Data for review below:

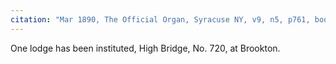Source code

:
 ```yaml
---
citation: "Mar 1890, The Official Organ, Syracuse NY, v9, n5, p761, books.google.com."
---
```


One lodge has been instituted, High Bridge, No. 720, at Brookton.


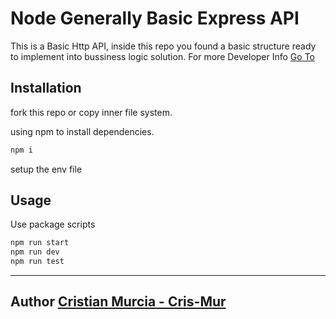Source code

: # Node Generally Basic Express API

This is a Basic Http API, inside this repo you found a basic structure ready to implement into bussiness logic solution.
For more Developer Info [Go To](./src/)

## Installation

fork this repo or copy inner file system.

using npm to install dependencies.


```bash
npm i
```

setup the env file

## Usage

Use package scripts

```bash
npm run start
npm run dev
npm run test
```

---

## Author [Cristian Murcia - Cris-Mur](https:github.com/cris-mur)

End of Data for review.

• What you need to do: Your reply must be one number: the count of lines in the records above that contain the string "Basic".

• Result of this exercise: 2